Now the query is simple:

SELECT 
    u.id,
    u.name,
    u.email,
    COALESCE(s.order_count, 0) as order_count,
    COALESCE(s.total_spent, 0) as total_spent,
    s.last_order_at as last_order
FROM users u
LEFT JOIN user_order_summary s ON s.user_id = u.id
WHERE u.created_at > '2016-01-01'
ORDER BY s.total_spent DESC NULLS LAST
LIMIT 100;

Result: 45ms! 100x faster than the original.

Step 6: Add Application-Level Caching

For data that doesn’t change often, cache in Redis:

import redis
import json

redis_client = redis.Redis(host='localhost', port=6379, db=0)

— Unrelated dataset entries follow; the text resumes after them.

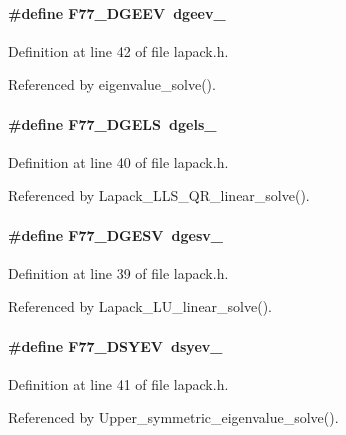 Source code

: \paragraph[{F77\_\-DGEEV}]{\setlength{\rightskip}{0pt plus 5cm}\#define F77\_\-DGEEV~dgeev\_\-}\hfill\label{lapack_8h_a03c36d7eed550c5c3f0474561ec6ba0a}


Definition at line 42 of file lapack.h.



Referenced by eigenvalue\_\-solve().

\paragraph[{F77\_\-DGELS}]{\setlength{\rightskip}{0pt plus 5cm}\#define F77\_\-DGELS~dgels\_\-}\hfill\label{lapack_8h_a1a979a68c68c7188390d19b8e3a71e1f}


Definition at line 40 of file lapack.h.



Referenced by Lapack\_\-LLS\_\-QR\_\-linear\_\-solve().

\paragraph[{F77\_\-DGESV}]{\setlength{\rightskip}{0pt plus 5cm}\#define F77\_\-DGESV~dgesv\_\-}\hfill\label{lapack_8h_a78b0396f6cb0dc34b89486a9fa8af01c}


Definition at line 39 of file lapack.h.



Referenced by Lapack\_\-LU\_\-linear\_\-solve().

\paragraph[{F77\_\-DSYEV}]{\setlength{\rightskip}{0pt plus 5cm}\#define F77\_\-DSYEV~dsyev\_\-}\hfill\label{lapack_8h_afd28630502925316bb87b8e3edae87cd}


Definition at line 41 of file lapack.h.



Referenced by Upper\_\-symmetric\_\-eigenvalue\_\-solve().



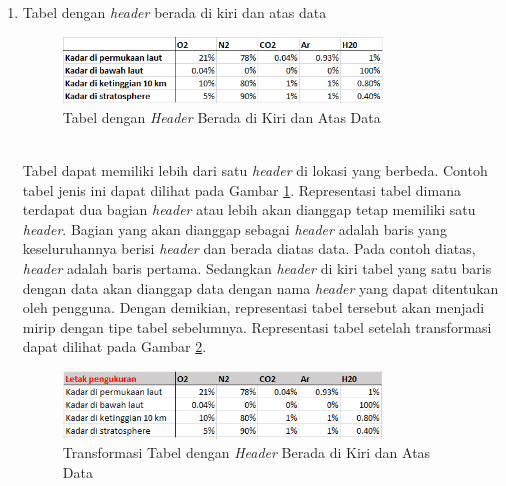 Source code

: \begin{enumerate}
	\item Tabel dengan \textit{header} berada di kiri dan atas data
	\begin{figure}[htbp]
	    \centering
	    \includegraphics[width=0.8\textwidth]{resources/chapter-3-tabletype-2.png}
	    \caption{Tabel dengan \textit{Header} Berada di Kiri dan Atas Data}
		\label{TabelTipe2}
	\end{figure}\\
	Tabel dapat memiliki lebih dari satu \textit{header} di lokasi yang berbeda. Contoh tabel jenis ini dapat dilihat pada Gambar \ref{TabelTipe2}. Representasi tabel dimana terdapat dua bagian \textit{header} atau lebih akan dianggap tetap memiliki satu \textit{header}. Bagian yang akan dianggap sebagai \textit{header} adalah baris yang keseluruhannya berisi \textit{header} dan berada diatas data. Pada contoh diatas, \textit{header} adalah baris pertama. Sedangkan \textit{header} di kiri tabel yang satu baris dengan data akan dianggap data dengan nama \textit{header} yang dapat ditentukan oleh pengguna. Dengan demikian, representasi tabel tersebut akan menjadi mirip dengan tipe tabel sebelumnya. Representasi tabel setelah transformasi dapat dilihat pada Gambar \ref{TabelTipe2T}.\\
	\begin{figure}[htbp]
	    \centering
	    \includegraphics[width=0.8\textwidth]{resources/chapter-3-tabletype-2-transformed.png}
	    \caption{Transformasi Tabel dengan \textit{Header} Berada di Kiri dan Atas Data}
		\label{TabelTipe2T}
	\end{figure}


\end{enumerate}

def get_top_users(cache_ttl=300):
    cache_key = 'dashboard:top_users'
    
    # Try cache first
    cached = redis_client.get(cache_key)
    if cached:
        return json.loads(cached)
    
    # Query database
    query = """
        SELECT 
            u.id,
            u.name,
            u.email,
            COALESCE(s.order_count, 0) as order_count,
            COALESCE(s.total_spent, 0) as total_spent,
            s.last_order_at as last_order
        FROM users u
        LEFT JOIN user_order_summary s ON s.user_id = u.id
        WHERE u.created_at > '2016-01-01'
        ORDER BY s.total_spent DESC NULLS LAST
        LIMIT 100
    """
    
    result = db.execute(query).fetchall()
    data = [dict(row) for row in result]
    
    # Cache for 5 minutes
    redis_client.setex(cache_key, cache_ttl, json.dumps(data))
    
    return data

First request: 45ms (database) Subsequent requests: <1ms (cache)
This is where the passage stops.